ASSIGNMENT
Please copy each line from the entries that contains the string "React".

EXCERPTED DATA
#####

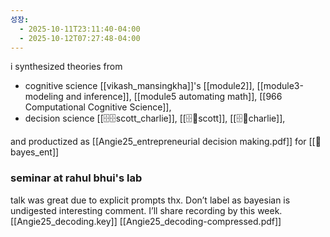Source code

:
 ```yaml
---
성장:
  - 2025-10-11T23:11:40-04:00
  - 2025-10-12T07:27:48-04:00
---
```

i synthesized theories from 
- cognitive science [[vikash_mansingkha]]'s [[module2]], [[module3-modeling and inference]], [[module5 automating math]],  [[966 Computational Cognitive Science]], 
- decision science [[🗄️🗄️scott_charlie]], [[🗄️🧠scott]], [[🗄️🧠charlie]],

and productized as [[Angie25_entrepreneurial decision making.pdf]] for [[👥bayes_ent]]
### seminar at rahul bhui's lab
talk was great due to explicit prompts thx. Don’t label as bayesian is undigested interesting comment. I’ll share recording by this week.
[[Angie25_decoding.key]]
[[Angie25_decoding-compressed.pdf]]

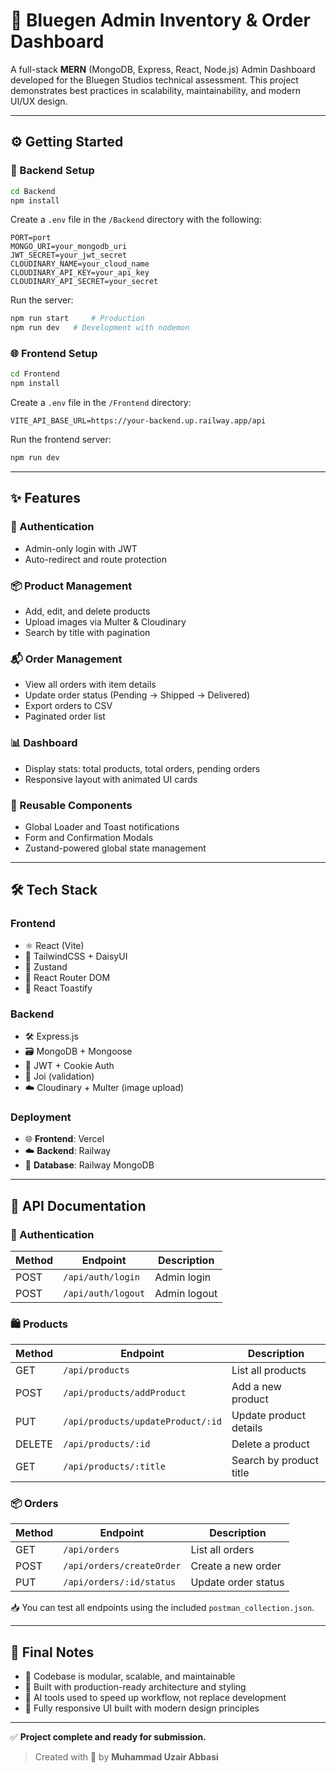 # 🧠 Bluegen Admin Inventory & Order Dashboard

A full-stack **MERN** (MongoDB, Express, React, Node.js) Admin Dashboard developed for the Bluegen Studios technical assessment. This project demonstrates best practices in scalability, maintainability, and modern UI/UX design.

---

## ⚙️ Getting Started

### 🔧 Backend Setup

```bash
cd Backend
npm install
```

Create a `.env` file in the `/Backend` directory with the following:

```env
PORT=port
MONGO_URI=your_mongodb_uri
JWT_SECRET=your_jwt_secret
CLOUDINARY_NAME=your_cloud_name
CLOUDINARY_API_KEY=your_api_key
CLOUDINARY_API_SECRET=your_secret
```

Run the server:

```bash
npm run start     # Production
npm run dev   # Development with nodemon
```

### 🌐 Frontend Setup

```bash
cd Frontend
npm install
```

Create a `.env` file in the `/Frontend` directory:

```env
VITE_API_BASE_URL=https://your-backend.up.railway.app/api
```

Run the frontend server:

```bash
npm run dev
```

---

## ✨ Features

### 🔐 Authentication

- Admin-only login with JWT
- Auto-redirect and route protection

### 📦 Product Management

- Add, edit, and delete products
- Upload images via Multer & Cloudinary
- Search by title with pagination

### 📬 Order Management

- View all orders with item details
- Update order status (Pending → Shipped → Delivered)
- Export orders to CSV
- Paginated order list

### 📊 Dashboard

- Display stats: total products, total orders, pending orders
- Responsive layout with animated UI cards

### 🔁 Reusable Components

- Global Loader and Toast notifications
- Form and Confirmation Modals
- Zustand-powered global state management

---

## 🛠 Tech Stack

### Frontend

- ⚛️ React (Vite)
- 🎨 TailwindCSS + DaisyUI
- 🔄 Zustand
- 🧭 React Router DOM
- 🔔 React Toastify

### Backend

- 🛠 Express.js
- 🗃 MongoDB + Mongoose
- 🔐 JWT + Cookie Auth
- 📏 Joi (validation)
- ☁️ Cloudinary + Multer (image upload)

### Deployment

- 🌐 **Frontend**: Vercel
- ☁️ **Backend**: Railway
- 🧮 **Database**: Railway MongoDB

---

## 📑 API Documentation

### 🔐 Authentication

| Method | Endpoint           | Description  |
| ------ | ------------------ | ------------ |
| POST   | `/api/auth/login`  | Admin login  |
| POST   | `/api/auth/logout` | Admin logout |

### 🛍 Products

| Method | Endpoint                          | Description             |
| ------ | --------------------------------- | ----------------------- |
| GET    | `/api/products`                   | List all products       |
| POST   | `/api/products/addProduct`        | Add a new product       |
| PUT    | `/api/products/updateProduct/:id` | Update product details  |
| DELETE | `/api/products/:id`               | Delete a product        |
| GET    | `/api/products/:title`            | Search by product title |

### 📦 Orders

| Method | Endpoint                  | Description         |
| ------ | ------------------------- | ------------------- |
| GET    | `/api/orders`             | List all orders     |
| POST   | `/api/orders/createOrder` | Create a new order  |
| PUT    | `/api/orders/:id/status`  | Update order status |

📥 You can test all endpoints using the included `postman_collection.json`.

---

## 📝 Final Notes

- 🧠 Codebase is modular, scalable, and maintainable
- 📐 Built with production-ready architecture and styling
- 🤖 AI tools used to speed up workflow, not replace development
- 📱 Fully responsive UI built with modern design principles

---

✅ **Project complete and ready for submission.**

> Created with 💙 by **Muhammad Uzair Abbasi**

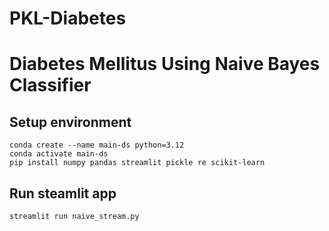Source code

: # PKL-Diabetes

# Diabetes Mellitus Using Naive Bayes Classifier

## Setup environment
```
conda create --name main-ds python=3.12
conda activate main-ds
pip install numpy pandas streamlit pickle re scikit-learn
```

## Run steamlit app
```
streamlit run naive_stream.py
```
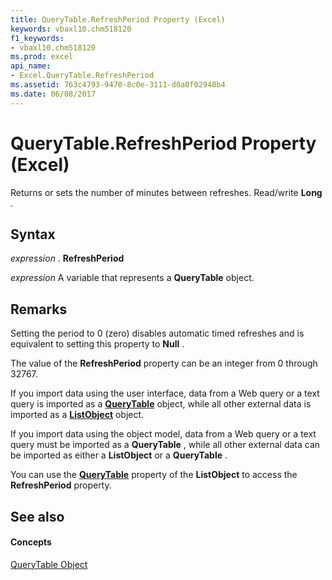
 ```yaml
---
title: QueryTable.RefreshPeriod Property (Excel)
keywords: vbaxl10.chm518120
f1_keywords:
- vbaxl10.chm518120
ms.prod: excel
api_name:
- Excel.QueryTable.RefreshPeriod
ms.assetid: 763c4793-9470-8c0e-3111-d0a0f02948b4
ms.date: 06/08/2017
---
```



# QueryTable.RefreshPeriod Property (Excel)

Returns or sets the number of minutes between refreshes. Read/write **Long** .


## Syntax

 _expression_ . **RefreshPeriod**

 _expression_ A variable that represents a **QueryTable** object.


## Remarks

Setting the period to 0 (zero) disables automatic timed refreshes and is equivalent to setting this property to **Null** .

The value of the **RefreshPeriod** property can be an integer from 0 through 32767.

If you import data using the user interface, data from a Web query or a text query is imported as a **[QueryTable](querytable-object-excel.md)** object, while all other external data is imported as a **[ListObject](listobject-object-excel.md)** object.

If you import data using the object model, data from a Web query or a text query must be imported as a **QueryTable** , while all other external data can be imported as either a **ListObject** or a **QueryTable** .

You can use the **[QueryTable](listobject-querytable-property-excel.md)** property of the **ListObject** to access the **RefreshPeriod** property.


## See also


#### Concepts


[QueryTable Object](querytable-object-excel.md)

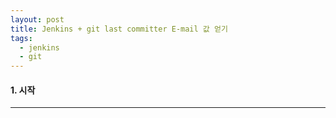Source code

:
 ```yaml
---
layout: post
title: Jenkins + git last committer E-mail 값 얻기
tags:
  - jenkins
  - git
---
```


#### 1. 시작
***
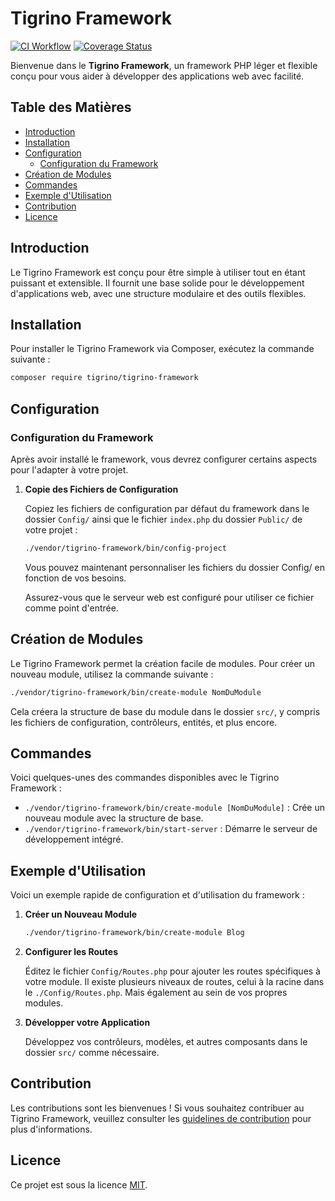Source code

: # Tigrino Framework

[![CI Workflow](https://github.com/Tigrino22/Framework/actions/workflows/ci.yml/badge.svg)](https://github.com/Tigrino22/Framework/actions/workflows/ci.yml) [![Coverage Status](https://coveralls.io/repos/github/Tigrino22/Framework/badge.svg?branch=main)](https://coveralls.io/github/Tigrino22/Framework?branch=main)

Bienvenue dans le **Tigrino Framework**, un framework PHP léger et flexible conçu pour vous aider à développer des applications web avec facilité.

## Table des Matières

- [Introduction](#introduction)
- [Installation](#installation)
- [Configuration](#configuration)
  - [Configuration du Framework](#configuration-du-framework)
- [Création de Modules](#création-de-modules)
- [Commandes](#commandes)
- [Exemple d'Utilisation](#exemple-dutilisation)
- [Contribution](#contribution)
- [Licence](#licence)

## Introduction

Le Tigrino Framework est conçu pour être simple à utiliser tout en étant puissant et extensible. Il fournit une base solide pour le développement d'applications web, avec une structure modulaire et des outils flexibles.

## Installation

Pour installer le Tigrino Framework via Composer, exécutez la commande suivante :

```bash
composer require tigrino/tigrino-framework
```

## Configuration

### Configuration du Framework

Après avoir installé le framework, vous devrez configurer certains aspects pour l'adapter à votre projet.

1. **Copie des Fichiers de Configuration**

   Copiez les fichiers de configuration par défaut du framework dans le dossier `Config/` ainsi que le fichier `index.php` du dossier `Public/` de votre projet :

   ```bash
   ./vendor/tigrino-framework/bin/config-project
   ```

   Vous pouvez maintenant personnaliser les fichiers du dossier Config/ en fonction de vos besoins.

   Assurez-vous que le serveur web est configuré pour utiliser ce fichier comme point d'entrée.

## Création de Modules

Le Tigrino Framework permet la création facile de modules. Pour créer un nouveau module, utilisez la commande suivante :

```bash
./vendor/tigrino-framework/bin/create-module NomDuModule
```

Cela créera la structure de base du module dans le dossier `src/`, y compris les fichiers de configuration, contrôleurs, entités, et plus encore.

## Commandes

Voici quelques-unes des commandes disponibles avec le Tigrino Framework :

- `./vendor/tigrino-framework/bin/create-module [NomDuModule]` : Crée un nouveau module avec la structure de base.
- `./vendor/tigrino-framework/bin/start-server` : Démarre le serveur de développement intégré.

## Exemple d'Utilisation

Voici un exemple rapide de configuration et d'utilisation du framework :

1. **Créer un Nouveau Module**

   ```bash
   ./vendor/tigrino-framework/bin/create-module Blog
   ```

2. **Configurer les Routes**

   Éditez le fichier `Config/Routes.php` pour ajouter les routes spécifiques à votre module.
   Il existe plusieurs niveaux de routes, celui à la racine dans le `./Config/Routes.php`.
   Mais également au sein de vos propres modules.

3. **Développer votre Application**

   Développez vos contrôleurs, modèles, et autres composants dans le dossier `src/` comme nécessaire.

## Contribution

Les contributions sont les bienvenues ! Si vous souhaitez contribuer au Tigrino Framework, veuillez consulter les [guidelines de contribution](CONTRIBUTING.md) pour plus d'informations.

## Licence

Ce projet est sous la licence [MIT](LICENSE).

#####

ANSWER
A full-stack **MERN** (MongoDB, Express, React, Node.js) Admin Dashboard developed for the Bluegen Studios technical assessment. This project demonstrates best practices in scalability, maintainability, and modern UI/UX design.
- ⚛️ React (Vite)
- 🧭 React Router DOM
- 🔔 React Toastify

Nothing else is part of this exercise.